▶ _Exercise goal_: What is the number of lines in these records with "considered" in them? Answer with that number only.

== Segment start ==

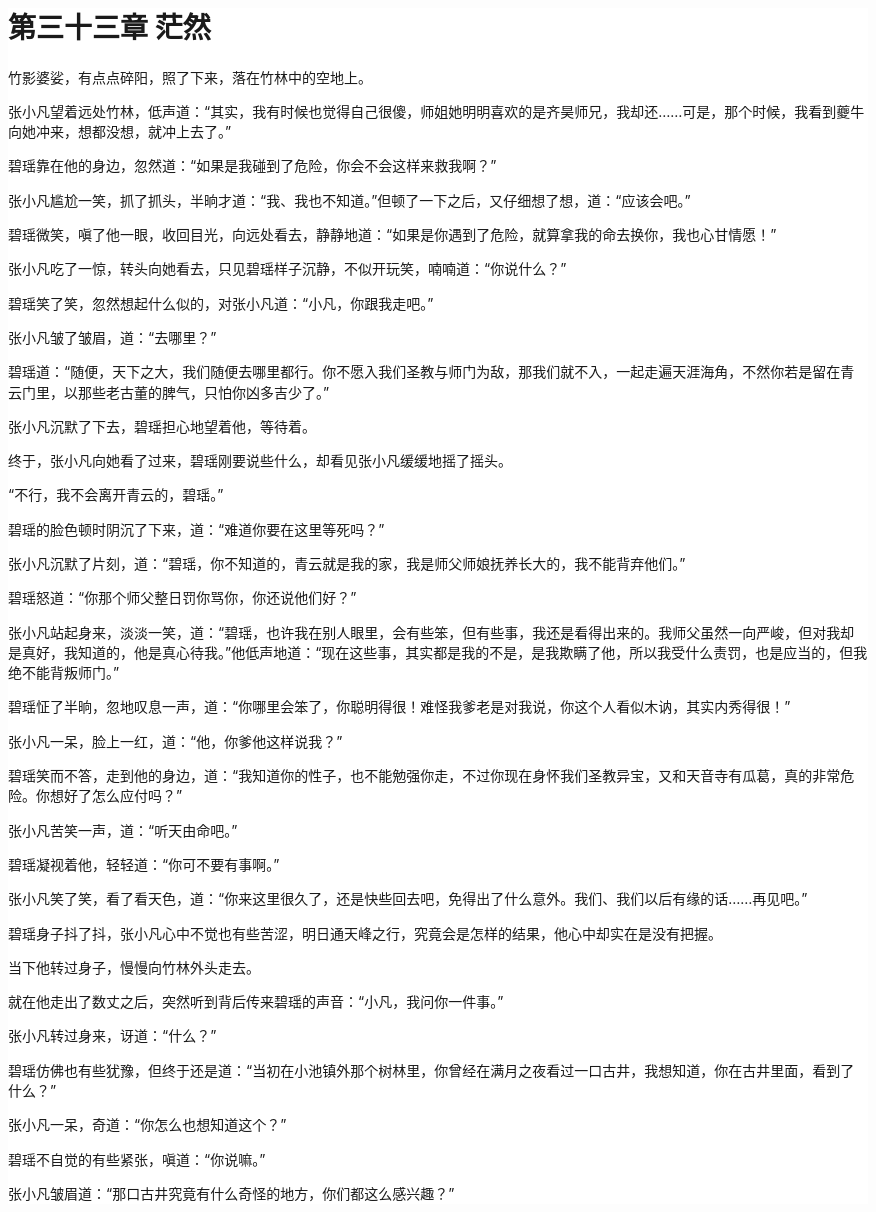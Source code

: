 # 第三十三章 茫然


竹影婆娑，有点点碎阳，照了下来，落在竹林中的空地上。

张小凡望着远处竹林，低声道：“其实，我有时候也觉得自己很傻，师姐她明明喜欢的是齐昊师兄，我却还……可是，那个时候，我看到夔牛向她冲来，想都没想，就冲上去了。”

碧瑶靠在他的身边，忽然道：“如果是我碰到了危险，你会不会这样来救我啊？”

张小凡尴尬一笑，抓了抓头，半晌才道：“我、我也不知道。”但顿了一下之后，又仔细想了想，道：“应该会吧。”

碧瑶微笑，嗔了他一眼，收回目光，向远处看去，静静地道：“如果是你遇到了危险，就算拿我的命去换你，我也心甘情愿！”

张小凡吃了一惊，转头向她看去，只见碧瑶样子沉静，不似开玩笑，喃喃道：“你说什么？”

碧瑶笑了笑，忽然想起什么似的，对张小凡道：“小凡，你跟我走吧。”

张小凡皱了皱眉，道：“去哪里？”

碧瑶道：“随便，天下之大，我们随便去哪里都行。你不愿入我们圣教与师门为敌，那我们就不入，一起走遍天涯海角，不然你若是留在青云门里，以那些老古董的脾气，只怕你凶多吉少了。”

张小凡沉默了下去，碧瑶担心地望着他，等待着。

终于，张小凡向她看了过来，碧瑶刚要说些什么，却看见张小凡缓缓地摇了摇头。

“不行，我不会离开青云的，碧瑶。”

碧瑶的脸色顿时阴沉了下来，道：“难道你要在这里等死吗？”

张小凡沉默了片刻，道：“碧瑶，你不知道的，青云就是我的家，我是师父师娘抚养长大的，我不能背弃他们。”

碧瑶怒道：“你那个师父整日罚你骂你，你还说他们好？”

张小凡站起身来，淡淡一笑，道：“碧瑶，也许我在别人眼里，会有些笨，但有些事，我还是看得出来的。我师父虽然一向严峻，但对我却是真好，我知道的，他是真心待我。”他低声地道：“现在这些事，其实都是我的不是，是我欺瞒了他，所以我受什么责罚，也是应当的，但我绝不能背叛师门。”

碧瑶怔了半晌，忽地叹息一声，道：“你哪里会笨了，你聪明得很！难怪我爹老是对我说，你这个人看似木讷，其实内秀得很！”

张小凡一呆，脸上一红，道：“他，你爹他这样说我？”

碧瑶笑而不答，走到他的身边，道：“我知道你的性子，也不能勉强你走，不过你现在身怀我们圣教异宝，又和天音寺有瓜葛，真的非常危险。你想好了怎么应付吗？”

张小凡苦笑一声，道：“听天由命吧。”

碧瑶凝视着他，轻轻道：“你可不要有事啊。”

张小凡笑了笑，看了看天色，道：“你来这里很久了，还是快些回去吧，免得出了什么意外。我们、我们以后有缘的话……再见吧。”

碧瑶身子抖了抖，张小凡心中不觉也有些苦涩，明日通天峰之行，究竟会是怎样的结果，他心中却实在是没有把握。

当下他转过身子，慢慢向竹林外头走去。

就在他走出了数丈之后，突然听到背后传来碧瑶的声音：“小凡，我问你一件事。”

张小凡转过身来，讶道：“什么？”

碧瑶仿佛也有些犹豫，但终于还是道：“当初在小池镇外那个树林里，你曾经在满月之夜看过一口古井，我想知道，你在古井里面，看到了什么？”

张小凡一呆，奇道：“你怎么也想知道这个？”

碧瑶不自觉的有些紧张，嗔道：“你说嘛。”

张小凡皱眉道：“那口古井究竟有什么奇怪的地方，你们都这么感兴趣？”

== Segment end ==
== Segment start ==

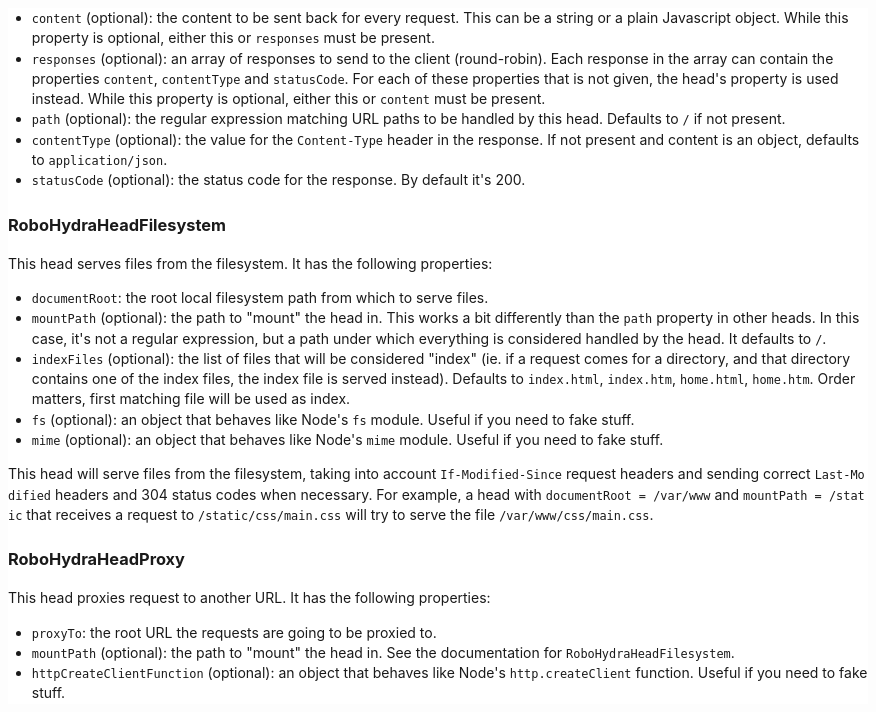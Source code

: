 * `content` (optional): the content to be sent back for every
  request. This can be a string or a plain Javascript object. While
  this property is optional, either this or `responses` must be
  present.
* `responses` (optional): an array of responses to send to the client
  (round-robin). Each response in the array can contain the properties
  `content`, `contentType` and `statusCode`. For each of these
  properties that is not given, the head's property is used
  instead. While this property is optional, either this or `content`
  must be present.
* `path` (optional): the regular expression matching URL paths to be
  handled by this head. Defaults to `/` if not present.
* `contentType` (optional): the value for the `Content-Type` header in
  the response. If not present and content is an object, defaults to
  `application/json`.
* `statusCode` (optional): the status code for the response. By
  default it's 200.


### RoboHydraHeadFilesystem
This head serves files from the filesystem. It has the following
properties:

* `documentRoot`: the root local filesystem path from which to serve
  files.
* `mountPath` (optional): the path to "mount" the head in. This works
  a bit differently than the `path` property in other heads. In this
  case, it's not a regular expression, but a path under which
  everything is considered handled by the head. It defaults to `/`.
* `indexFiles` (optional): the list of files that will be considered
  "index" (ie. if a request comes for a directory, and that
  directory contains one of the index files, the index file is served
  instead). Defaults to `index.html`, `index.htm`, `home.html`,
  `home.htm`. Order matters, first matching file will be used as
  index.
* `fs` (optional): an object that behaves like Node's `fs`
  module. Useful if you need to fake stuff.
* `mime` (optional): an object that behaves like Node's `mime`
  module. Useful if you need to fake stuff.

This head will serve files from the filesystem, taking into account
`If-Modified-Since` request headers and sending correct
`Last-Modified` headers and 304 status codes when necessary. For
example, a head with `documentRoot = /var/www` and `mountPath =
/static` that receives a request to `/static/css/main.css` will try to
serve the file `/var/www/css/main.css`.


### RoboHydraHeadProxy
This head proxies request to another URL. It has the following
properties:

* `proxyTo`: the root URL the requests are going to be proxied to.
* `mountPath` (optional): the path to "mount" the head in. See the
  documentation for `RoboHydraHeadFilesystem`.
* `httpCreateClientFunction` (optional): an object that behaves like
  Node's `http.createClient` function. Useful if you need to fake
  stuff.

== Segment end ==

▶ _Response_: 2